The liver often gets neglected until something goes wrong. When it does and the liver is infected or damaged, the results are often quite serious. Given that this largest organ of the body serves so many functions to sustain life, it is important to prevent liver disease wherever possible. Follow these tips to give your liver a fighting chance.
Things You'll Need
- Information on medications
- Travel information
- Bottled water
- Safe sex practices
Examine the side-effects of medications you take, including both prescription and over-the-counter drugs. Look for any warnings involving liver toxicity or hepatic damage. Consult with a health provider for alternatives if necessary and ensure that multiple medications will not add to your risk. For example, while acetaminophen is relatively safe in moderate doses, when combined with other pain killers, the potential for liver damage increases substantially.
Prevent liver disease by avoiding excess alcohol intake, including alcohol binges with periods of abstinence. Some liver disease is cumulative from repeated insults. Though the liver is known for its ability to regenerate cells, once dead cells turn fibrous and cirrhosis develops, the damage becomes irreversible.
Practice good nutrition. Though most liver disease is not related to food intake nor is one able to typically prevent liver disease with food, there are some correlations. Fatty liver is more common with obesity and individuals with diabetes.

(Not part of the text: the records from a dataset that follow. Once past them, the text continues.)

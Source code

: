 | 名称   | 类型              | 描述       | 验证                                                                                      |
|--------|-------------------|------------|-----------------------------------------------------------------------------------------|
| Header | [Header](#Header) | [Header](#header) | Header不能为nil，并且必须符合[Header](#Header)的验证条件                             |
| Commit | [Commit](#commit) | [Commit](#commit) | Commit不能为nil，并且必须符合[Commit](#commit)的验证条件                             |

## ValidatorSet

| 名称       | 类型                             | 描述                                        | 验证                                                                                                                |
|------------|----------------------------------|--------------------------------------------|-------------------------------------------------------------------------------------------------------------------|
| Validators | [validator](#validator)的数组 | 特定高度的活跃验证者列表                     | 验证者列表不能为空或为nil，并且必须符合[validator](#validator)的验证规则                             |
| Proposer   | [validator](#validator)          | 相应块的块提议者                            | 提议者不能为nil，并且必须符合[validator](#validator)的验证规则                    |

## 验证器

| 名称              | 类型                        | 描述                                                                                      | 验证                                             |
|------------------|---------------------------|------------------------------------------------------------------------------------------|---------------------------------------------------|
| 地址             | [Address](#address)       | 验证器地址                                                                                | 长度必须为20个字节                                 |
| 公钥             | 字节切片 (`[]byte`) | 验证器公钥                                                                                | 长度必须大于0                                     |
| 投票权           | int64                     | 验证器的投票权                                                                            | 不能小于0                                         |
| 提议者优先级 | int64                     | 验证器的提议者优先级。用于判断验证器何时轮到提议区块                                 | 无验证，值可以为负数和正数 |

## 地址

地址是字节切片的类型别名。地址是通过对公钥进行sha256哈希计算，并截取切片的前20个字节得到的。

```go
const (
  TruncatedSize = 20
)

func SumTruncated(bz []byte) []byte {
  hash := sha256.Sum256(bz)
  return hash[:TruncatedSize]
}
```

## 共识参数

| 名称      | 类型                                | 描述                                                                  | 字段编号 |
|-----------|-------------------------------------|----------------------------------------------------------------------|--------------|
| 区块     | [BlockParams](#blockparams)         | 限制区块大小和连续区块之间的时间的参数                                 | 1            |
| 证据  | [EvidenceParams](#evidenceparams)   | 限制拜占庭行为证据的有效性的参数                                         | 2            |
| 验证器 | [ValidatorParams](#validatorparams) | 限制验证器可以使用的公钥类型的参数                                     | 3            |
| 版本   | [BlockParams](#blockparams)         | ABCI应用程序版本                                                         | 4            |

Malnutrition, including that due to alcohol abuse, may also cause fatty liver disease. Some studies show that caffeine may help prevent liver disease, but the results are not conclusive.
Use safe practices when engaging in sexual activity, including a careful choice of sex partners and using protection against sexually transmitted disease. Hepatitis, which can be mild to fatal, is often passed through bodily fluids or blood, depending on the type, so protection is not fail-proof. Some partners may be carriers of Hepatitis A, B or C yet not exhibit symptoms. Knowing your partner's sexual history and getting tested for hepatitis is good practice to prevent this type of liver disease.

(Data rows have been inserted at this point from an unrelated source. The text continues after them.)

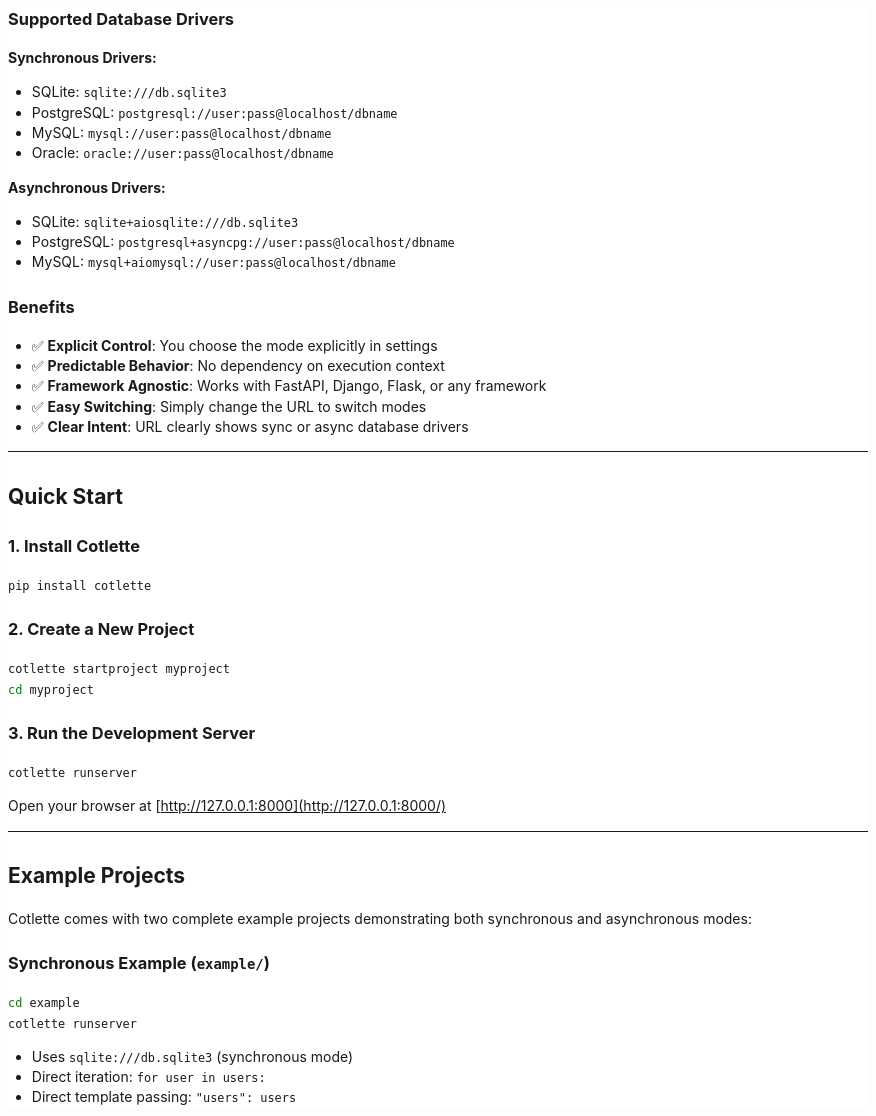 ### Supported Database Drivers

**Synchronous Drivers:**
- SQLite: `sqlite:///db.sqlite3`
- PostgreSQL: `postgresql://user:pass@localhost/dbname`
- MySQL: `mysql://user:pass@localhost/dbname`
- Oracle: `oracle://user:pass@localhost/dbname`

**Asynchronous Drivers:**
- SQLite: `sqlite+aiosqlite:///db.sqlite3`
- PostgreSQL: `postgresql+asyncpg://user:pass@localhost/dbname`
- MySQL: `mysql+aiomysql://user:pass@localhost/dbname`

### Benefits

- ✅ **Explicit Control**: You choose the mode explicitly in settings
- ✅ **Predictable Behavior**: No dependency on execution context
- ✅ **Framework Agnostic**: Works with FastAPI, Django, Flask, or any framework
- ✅ **Easy Switching**: Simply change the URL to switch modes
- ✅ **Clear Intent**: URL clearly shows sync or async database drivers

---

## Quick Start

### 1. Install Cotlette
```bash
pip install cotlette
```

### 2. Create a New Project
```bash
cotlette startproject myproject
cd myproject
```

### 3. Run the Development Server
```bash
cotlette runserver
```

Open your browser at [http://127.0.0.1:8000](http://127.0.0.1:8000/)

---

## Example Projects

Cotlette comes with two complete example projects demonstrating both synchronous and asynchronous modes:

### Synchronous Example (`example/`)
```bash
cd example
cotlette runserver
```
- Uses `sqlite:///db.sqlite3` (synchronous mode)
- Direct iteration: `for user in users:`
- Direct template passing: `"users": users`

Avoid needles that may have been used by someone else or otherwise exposed to blood. Though hepatitis is more commonly transmitted by illicit drug users, it it not the only cause involving needles. Body piercings or tattoos obtained in non-hygienic, if not illegal, conditions pose a threat. Use licensed well-maintained facilities for any procedure that breaks the skin.
Check for outbreaks of hepatitis before traveling abroad and avoid these areas if possible. Additionally, drink bottled water and select dining establishments with a good reputation through travel or tourism guides.
Contact your physician for liver enzyme testing if you have engaged in high-risk behavior for liver disease or if you experience liver disease symptoms, not limited to jaundice or pain. Early detection may prevent more damage from existing liver disease or alert the patient that elevated levels are present. Elevated levels may return to normal in some cases when the damaging agent such as alcohol or medication is eliminated.